Quadriplegic student completes long journey by getting M.D.
NEW YORK (AP) _ James Post makes his hospital rounds in a wheelchair with an assistant to hold his stethoscope to the chests of his patients. Post’s ears and his mind work fine. It is just his legs and his arms that don’t.
Some patients are surprised to see a 26-year-old quadriplegic as their doctor-in-training. Several medical schools rejected him.
Despite all that, he graduates today from the Albert Einstein College of Medicine.
``My own experiences as a patient _ I can take those and use what I learned, empathy and a real understanding of what it means to be really sick, to be a better doctor,″ he said.
Frances Hall of the Association of American Medical Colleges said she knows of least two other quadriplegics who have graduated from medical school in recent years. But she cautioned that the degree of paralysis varies widely from case to case.
A diving accident at Boy Scout camp at age 14 left Post paralyzed from the neck down. He cannot move his legs and has only partial use of his arms.
He was rejected by 10 medical schools, including every one in his home state of Pennsylvania, despite finishing in the top 10 percent of his college class, where he was pre-med. All cited his disability.
He kept trying, fighting on television and in the press, and found supporters.
``As many physicians as were opposed to this, I had as many in favor of it,″ he said. ``They said, `Obviously you can’t be a surgeon, but there are many other things to do with an M.D. degree.‴
One backer was Dr. Herbert Schaumburg, chairman of neurology at Albert Einstein. They met during the taping of a talk show, where Schaumburg told him about a student who was injured in his third year at Einstein and went on to finish.
Post applied to Einstein and was accepted _ on condition he hire a physician’s assistant to help examine patients.
``It wasn’t a unanimous vote,″ said Dr. Michael Reichgott, associate dean at Albert Einstein. ``The usual concerns were, given his physical and limited abilities, can he do the things he needs to do to be a successful physician?″
He hired an assistant at $50,000 a year and got a lot help from his wife, Saretha.

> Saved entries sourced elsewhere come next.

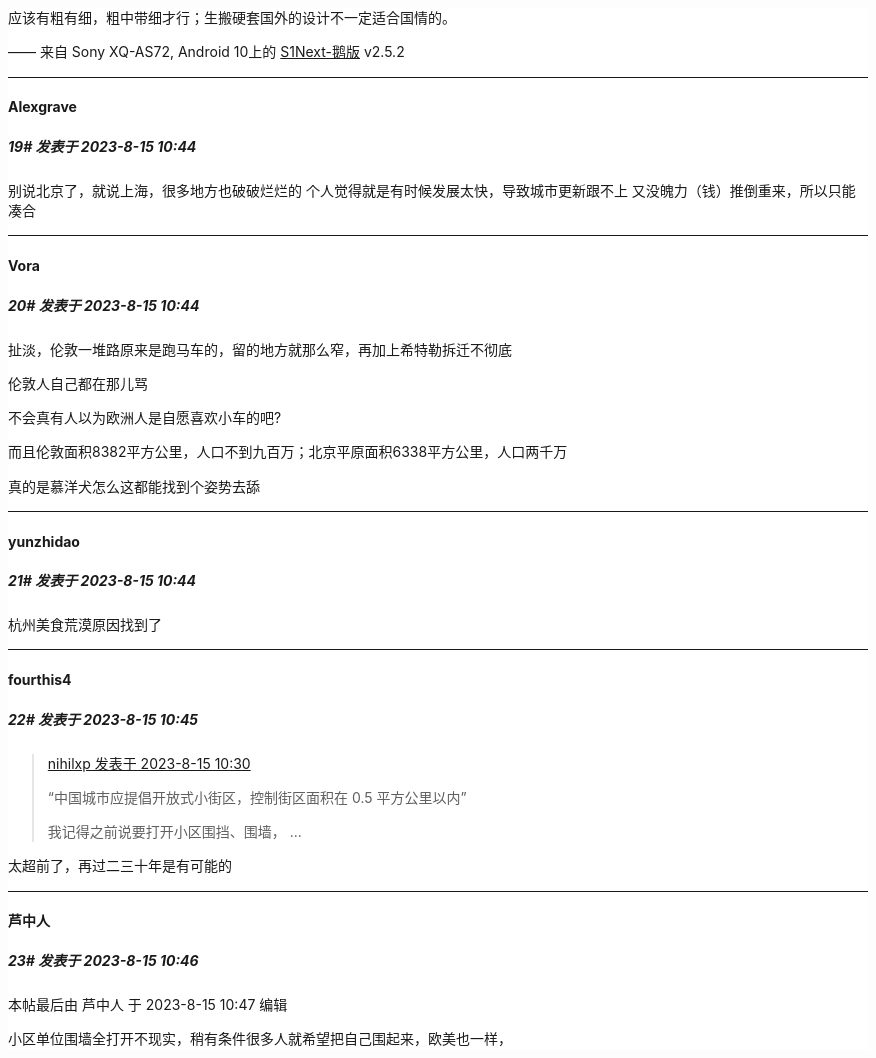 应该有粗有细，粗中带细才行；生搬硬套国外的设计不一定适合国情的。

—— 来自 Sony XQ-AS72, Android 10上的 [S1Next-鹅版](https://github.com/ykrank/S1-Next/releases) v2.5.2

*****

####  Alexgrave  
##### 19#       发表于 2023-8-15 10:44

别说北京了，就说上海，很多地方也破破烂烂的
个人觉得就是有时候发展太快，导致城市更新跟不上
又没魄力（钱）推倒重来，所以只能凑合

*****

####  Vora  
##### 20#       发表于 2023-8-15 10:44

扯淡，伦敦一堆路原来是跑马车的，留的地方就那么窄，再加上希特勒拆迁不彻底

伦敦人自己都在那儿骂

不会真有人以为欧洲人是自愿喜欢小车的吧?

而且伦敦面积8382平方公里，人口不到九百万；北京平原面积6338平方公里，人口两千万

真的是慕洋犬怎么这都能找到个姿势去舔

*****

####  yunzhidao  
##### 21#       发表于 2023-8-15 10:44

杭州美食荒漠原因找到了

*****

####  fourthis4  
##### 22#       发表于 2023-8-15 10:45

<blockquote><a href="httphttps://bbs.saraba1st.com/2b/forum.php?mod=redirect&amp;goto=findpost&amp;pid=62032075&amp;ptid=2148470" target="_blank">nihilxp 发表于 2023-8-15 10:30</a>

“中国城市应提倡开放式小街区，控制街区面积在 0.5 平方公里以内”

我记得之前说要打开小区围挡、围墙， ...</blockquote>
太超前了，再过二三十年是有可能的

*****

####  芦中人  
##### 23#       发表于 2023-8-15 10:46

 本帖最后由 芦中人 于 2023-8-15 10:47 编辑 

小区单位围墙全打开不现实，稍有条件很多人就希望把自己围起来，欧美也一样，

She attended class with him for the first two years and helped take notes. She even dissected a cadaver under his instruction. She also literally opened doors for him.
``I went to help out with notes, and the doors weren’t electrical,″ she said. Now she is home more with their 19-month-old son, James.

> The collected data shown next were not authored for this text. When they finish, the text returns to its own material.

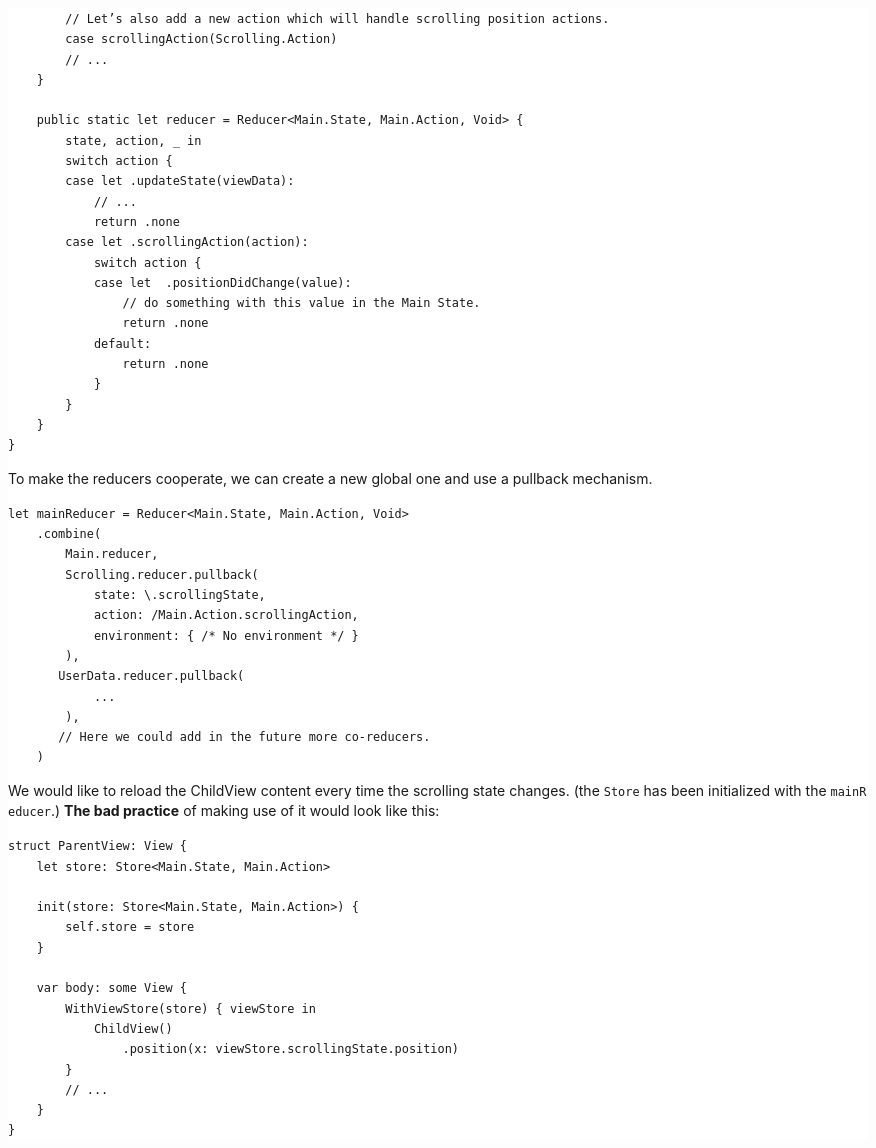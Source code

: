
 ```
        // Let’s also add a new action which will handle scrolling position actions.
        case scrollingAction(Scrolling.Action)
        // ...
    }
    
    public static let reducer = Reducer<Main.State, Main.Action, Void> {
        state, action, _ in
        switch action {
        case let .updateState(viewData):
            // ...
            return .none
        case let .scrollingAction(action):
            switch action {
            case let  .positionDidChange(value):
                // do something with this value in the Main State.
                return .none
            default:
                return .none
            }
        }
    }
}
```

To make the reducers cooperate, we can create a new global one and use a pullback mechanism.

```
let mainReducer = Reducer<Main.State, Main.Action, Void>
    .combine(
        Main.reducer,
        Scrolling.reducer.pullback(
            state: \.scrollingState,
            action: /Main.Action.scrollingAction,
            environment: { /* No environment */ }
        ),
       UserData.reducer.pullback(
            ...
        ),
       // Here we could add in the future more co-reducers.
    )
```

We would like to reload the ChildView content every time the scrolling state changes. (the `Store` has been initialized with the `mainReducer`.) 
**The bad practice** of making use of it would look like this:

```
struct ParentView: View {
    let store: Store<Main.State, Main.Action>
        
    init(store: Store<Main.State, Main.Action>) {
        self.store = store
    }
 
    var body: some View {
        WithViewStore(store) { viewStore in
            ChildView()
                .position(x: viewStore.scrollingState.position)
        }
        // ...
    }
}
```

On his rounds, his assistant is his hands _ touching a patient to find where and how sharp the pain is, shining an otoscope into a patient’s ear, holding up an X-ray for Post to analyze.

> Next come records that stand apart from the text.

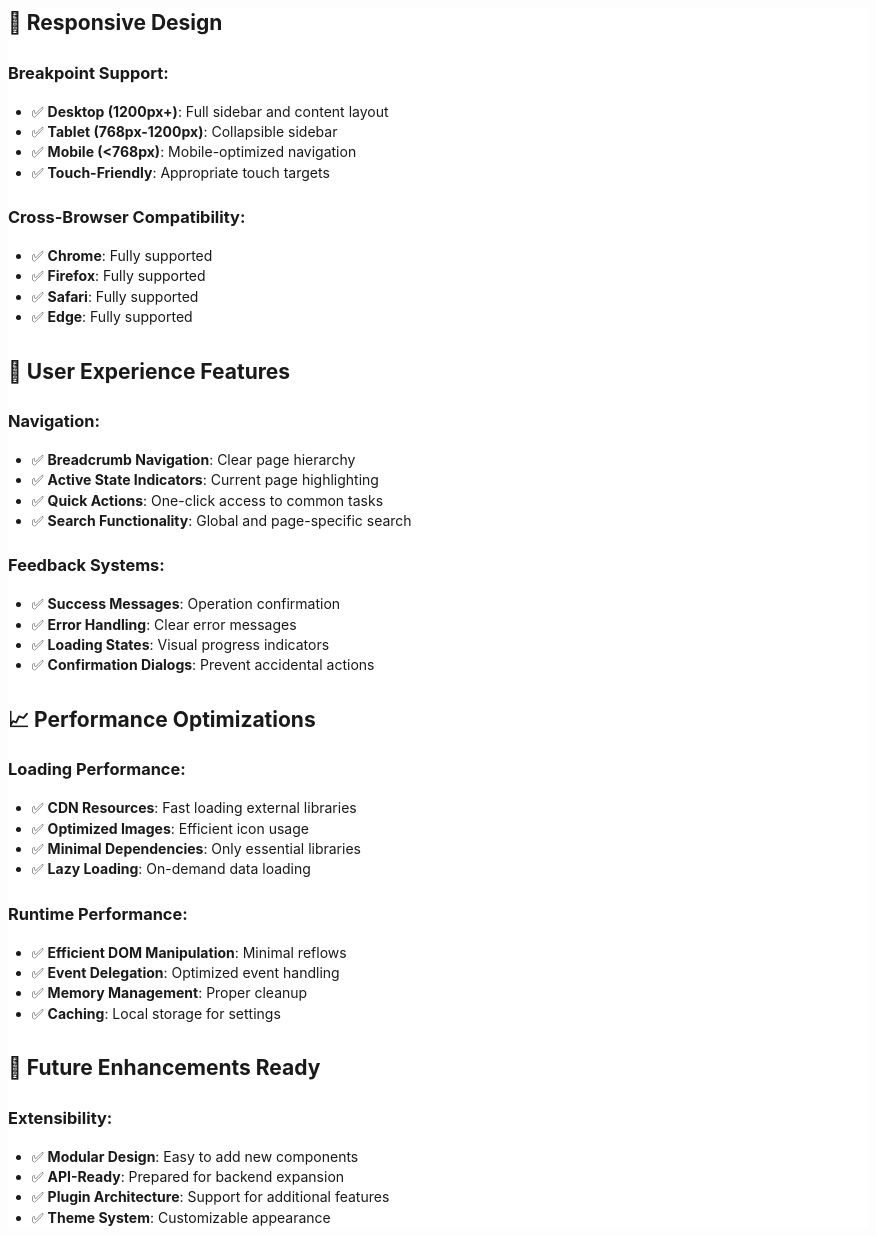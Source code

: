 ## 📱 **Responsive Design**

### **Breakpoint Support**:
- ✅ **Desktop (1200px+)**: Full sidebar and content layout
- ✅ **Tablet (768px-1200px)**: Collapsible sidebar
- ✅ **Mobile (<768px)**: Mobile-optimized navigation
- ✅ **Touch-Friendly**: Appropriate touch targets

### **Cross-Browser Compatibility**:
- ✅ **Chrome**: Fully supported
- ✅ **Firefox**: Fully supported  
- ✅ **Safari**: Fully supported
- ✅ **Edge**: Fully supported

## 🎯 **User Experience Features**

### **Navigation**:
- ✅ **Breadcrumb Navigation**: Clear page hierarchy
- ✅ **Active State Indicators**: Current page highlighting
- ✅ **Quick Actions**: One-click access to common tasks
- ✅ **Search Functionality**: Global and page-specific search

### **Feedback Systems**:
- ✅ **Success Messages**: Operation confirmation
- ✅ **Error Handling**: Clear error messages
- ✅ **Loading States**: Visual progress indicators
- ✅ **Confirmation Dialogs**: Prevent accidental actions

## 📈 **Performance Optimizations**

### **Loading Performance**:
- ✅ **CDN Resources**: Fast loading external libraries
- ✅ **Optimized Images**: Efficient icon usage
- ✅ **Minimal Dependencies**: Only essential libraries
- ✅ **Lazy Loading**: On-demand data loading

### **Runtime Performance**:
- ✅ **Efficient DOM Manipulation**: Minimal reflows
- ✅ **Event Delegation**: Optimized event handling
- ✅ **Memory Management**: Proper cleanup
- ✅ **Caching**: Local storage for settings

## 🔄 **Future Enhancements Ready**

### **Extensibility**:
- ✅ **Modular Design**: Easy to add new components
- ✅ **API-Ready**: Prepared for backend expansion
- ✅ **Plugin Architecture**: Support for additional features
- ✅ **Theme System**: Customizable appearance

``The only surprise I ever saw was in some elderly patients,″ Post said. ``They see a young healthy guy in a wheelchair and they would say, `Oh what happened to you, dear?′ And I would just tell them I was in an accident when I was young but I’m fine now.″
He paid for school from a $5 million settlement from the Boy Scouts; Post was paralyzed in a shallow water dive required for a lifesaving badge.
(Despite his injury, he went on to become an Eagle Scout, a top rank fewer than 2 percent of Scouts reach, by organizing a fund-raising drive to build an electric lift at his church for the elderly and disabled.)
The medical school made a few adjustments to accommodate Post. The dissection table was lowered a bit and a desk built for him in the lecture hall.
He plans to choose a specialty that does not require much physical dexterity. He is weighing both endrocinology _ the study of hormones and glands _ or nephrology _ the study of kidneys.
``I’m going into internal medicine, which does require some hands-on work, but it also requires a lot of mental work,″ he said.
Post has already been offered a job. He begins his internship at Lenox Hill Hospital in New York next month.